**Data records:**
= = = = =
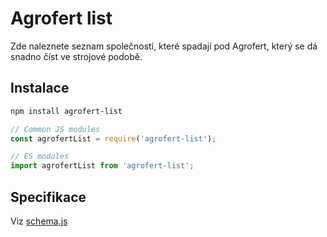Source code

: # Agrofert list

Zde naleznete seznam společností, které spadají pod Agrofert, který se dá snadno číst ve strojové podobě.

## Instalace

```bash
npm install agrofert-list
```

```javascript
// Common JS modules
const agrofertList = require('agrofert-list');

// ES modules
import agrofertList from 'agrofert-list';
```

## Specifikace

Viz [schema.js](./schema.js)

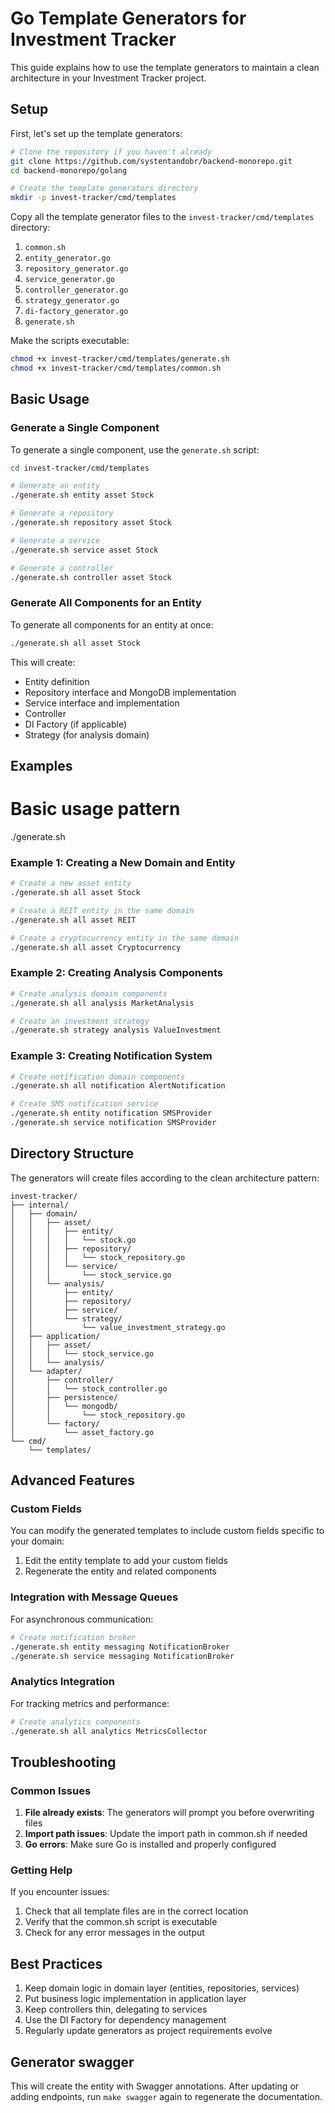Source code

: # Go Template Generators for Investment Tracker

This guide explains how to use the template generators to maintain a clean architecture in your Investment Tracker project.

## Setup

First, let's set up the template generators:

```bash
# Clone the repository if you haven't already
git clone https://github.com/systentandobr/backend-monorepo.git
cd backend-monorepo/golang

# Create the template generators directory
mkdir -p invest-tracker/cmd/templates
```

Copy all the template generator files to the `invest-tracker/cmd/templates` directory:

1. `common.sh`
2. `entity_generator.go`
3. `repository_generator.go`
4. `service_generator.go`
5. `controller_generator.go`
6. `strategy_generator.go`
7. `di-factory_generator.go`
8. `generate.sh`

Make the scripts executable:

```bash
chmod +x invest-tracker/cmd/templates/generate.sh
chmod +x invest-tracker/cmd/templates/common.sh
```

## Basic Usage

### Generate a Single Component

To generate a single component, use the `generate.sh` script:

```bash
cd invest-tracker/cmd/templates

# Generate an entity
./generate.sh entity asset Stock

# Generate a repository
./generate.sh repository asset Stock

# Generate a service
./generate.sh service asset Stock

# Generate a controller
./generate.sh controller asset Stock
```

### Generate All Components for an Entity

To generate all components for an entity at once:

```bash
./generate.sh all asset Stock
```

This will create:
- Entity definition
- Repository interface and MongoDB implementation
- Service interface and implementation
- Controller
- DI Factory (if applicable)
- Strategy (for analysis domain)

## Examples

# Basic usage pattern
./generate.sh <generator-type> <domain-name> <entity-name>


### Example 1: Creating a New Domain and Entity

```bash
# Create a new asset entity
./generate.sh all asset Stock

# Create a REIT entity in the same domain
./generate.sh all asset REIT

# Create a cryptocurrency entity in the same domain
./generate.sh all asset Cryptocurrency
```

### Example 2: Creating Analysis Components

```bash
# Create analysis domain components
./generate.sh all analysis MarketAnalysis

# Create an investment strategy
./generate.sh strategy analysis ValueInvestment
```

### Example 3: Creating Notification System

```bash
# Create notification domain components
./generate.sh all notification AlertNotification

# Create SMS notification service
./generate.sh entity notification SMSProvider
./generate.sh service notification SMSProvider
```

## Directory Structure

The generators will create files according to the clean architecture pattern:

```
invest-tracker/
├── internal/
│   ├── domain/
│   │   ├── asset/
│   │   │   ├── entity/
│   │   │   │   └── stock.go
│   │   │   ├── repository/
│   │   │   │   └── stock_repository.go
│   │   │   └── service/
│   │   │       └── stock_service.go
│   │   └── analysis/
│   │       ├── entity/
│   │       ├── repository/
│   │       ├── service/
│   │       └── strategy/
│   │           └── value_investment_strategy.go
│   ├── application/
│   │   ├── asset/
│   │   │   └── stock_service.go
│   │   └── analysis/
│   └── adapter/
│       ├── controller/
│       │   └── stock_controller.go
│       ├── persistence/
│       │   └── mongodb/
│       │       └── stock_repository.go
│       └── factory/
│           └── asset_factory.go
└── cmd/
    └── templates/
```

## Advanced Features

### Custom Fields

You can modify the generated templates to include custom fields specific to your domain:

1. Edit the entity template to add your custom fields
2. Regenerate the entity and related components

### Integration with Message Queues

For asynchronous communication:

```bash
# Create notification broker
./generate.sh entity messaging NotificationBroker
./generate.sh service messaging NotificationBroker
```

### Analytics Integration

For tracking metrics and performance:

```bash
# Create analytics components
./generate.sh all analytics MetricsCollector
```

## Troubleshooting

### Common Issues

1. **File already exists**: The generators will prompt you before overwriting files
2. **Import path issues**: Update the import path in common.sh if needed
3. **Go errors**: Make sure Go is installed and properly configured

### Getting Help

If you encounter issues:

1. Check that all template files are in the correct location
2. Verify that the common.sh script is executable
3. Check for any error messages in the output

## Best Practices

1. Keep domain logic in domain layer (entities, repositories, services)
2. Put business logic implementation in application layer
3. Keep controllers thin, delegating to services
4. Use the DI Factory for dependency management
5. Regularly update generators as project requirements evolve


## Generator swagger

This will create the entity with Swagger annotations. After updating or adding endpoints, run `make swagger` again to regenerate the documentation.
= = = = =
With the string "layer" as the key, filter the data above and show the lines that match.

1. Keep domain logic in domain layer (entities, repositories, services)
2. Put business logic implementation in application layer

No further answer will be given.